Generalized Yetter-Drinfeld modules, the center of bi-actegories and groupoid-crossed braided bicategories

TL;DR

This paper introduces a generalized notion of Yetter-Drinfeld modules via the $E$-center of bi-actegories, connecting it to double groupoid-crossed braided bicategories and extending the framework of group-crossed categories.

Contribution

It defines the $E$-center for bi-actegories relative to op-monoidal functors and relates it to generalized Yetter-Drinfeld modules, also introducing double groupoid-crossed braided bicategories.

Findings

$E$-center is equivalent to generalized Yetter-Drinfeld modules.

Introduces double groupoid-crossed braided bicategory structure.
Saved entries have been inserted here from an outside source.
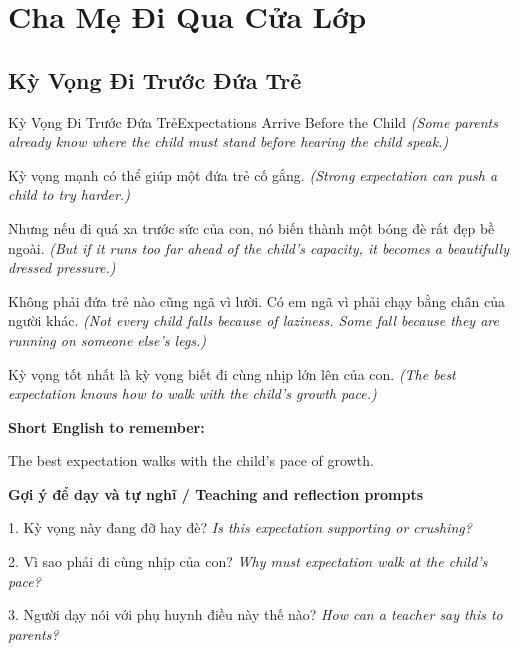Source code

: \chapter{Cha Mẹ Đi Qua Cửa Lớp}

\section{Kỳ Vọng Đi Trước Đứa Trẻ}
\begin{truyen}{Kỳ Vọng Đi Trước Đứa Trẻ}{Expectations Arrive Before the Child}
\textit{(Some parents already know where the child must stand before hearing the child speak.)}

Kỳ vọng mạnh có thể giúp một đứa trẻ cố gắng.
\textit{(Strong expectation can push a child to try harder.)}

Nhưng nếu đi quá xa trước sức của con, nó biến thành một bóng đè rất đẹp bề ngoài.
\textit{(But if it runs too far ahead of the child’s capacity, it becomes a beautifully dressed pressure.)}

Không phải đứa trẻ nào cũng ngã vì lười. Có em ngã vì phải chạy bằng chân của người khác.
\textit{(Not every child falls because of laziness. Some fall because they are running on someone else’s legs.)}

\end{truyen}

\begin{baihoc}
Kỳ vọng tốt nhất là kỳ vọng biết đi cùng nhịp lớn lên của con.
\textit{(The best expectation knows how to walk with the child’s growth pace.)}
\end{baihoc}

\begin{ghinhoanh}
\textbf{Short English to remember:}

The best expectation walks with the child’s pace of growth.

\end{ghinhoanh}

\begin{tuhocnhanh}
\textbf{Gợi ý để dạy và tự nghĩ / Teaching and reflection prompts}

1. Kỳ vọng này đang đỡ hay đè? \textit{Is this expectation supporting or crushing?}

2. Vì sao phải đi cùng nhịp của con? \textit{Why must expectation walk at the child’s pace?}

3. Người dạy nói với phụ huynh điều này thế nào? \textit{How can a teacher say this to parents?}
\end{tuhocnhanh}
\ngancach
Extends Turaev's group-crossed braided categories.

Abstract

We study the notion of the $E$-center $\mathcal{Z}_E(\mathcal{M})$ of a $(\mathcal{C}, \mathcal{D})$-biactegory (or bimodule category) $\mathcal{M}$, relative to an op-monoidal functor $E: \mathcal{C} \to \mathcal{D}$. Specializing this notion to the case $\mathcal{M} = {}_A\mathrm{Mod}$, $\mathcal{C}={}_H\mathrm{Mod}$, $\mathcal{D} = {}_K\mathrm{Mod}$, and $E \simeq C\otimes_H - : {}_H\mathrm{Mod} \to {}_K\mathrm{Mod}$, where $H$ and $K$ are bialgebras, $A$ is an $(H,K)$-bicomodule algebra and $C$ is a $(K,H)$-bimodule coalgebra, we show that this $E$-center is equivalent to the category of generalized Yetter-Drinfeld modules as introduced by Caenepeel, Militaru, and Zhu. We introduce the notion of a double groupoid-crossed braided bicategory, generalizing Turaev's group-crossed braided monoidal categories, and show that generalized Yetter-Drinfeld modules can be organized in a double groupoid-crossed braided bicategory over the groupoids of Galois objects and co-objects.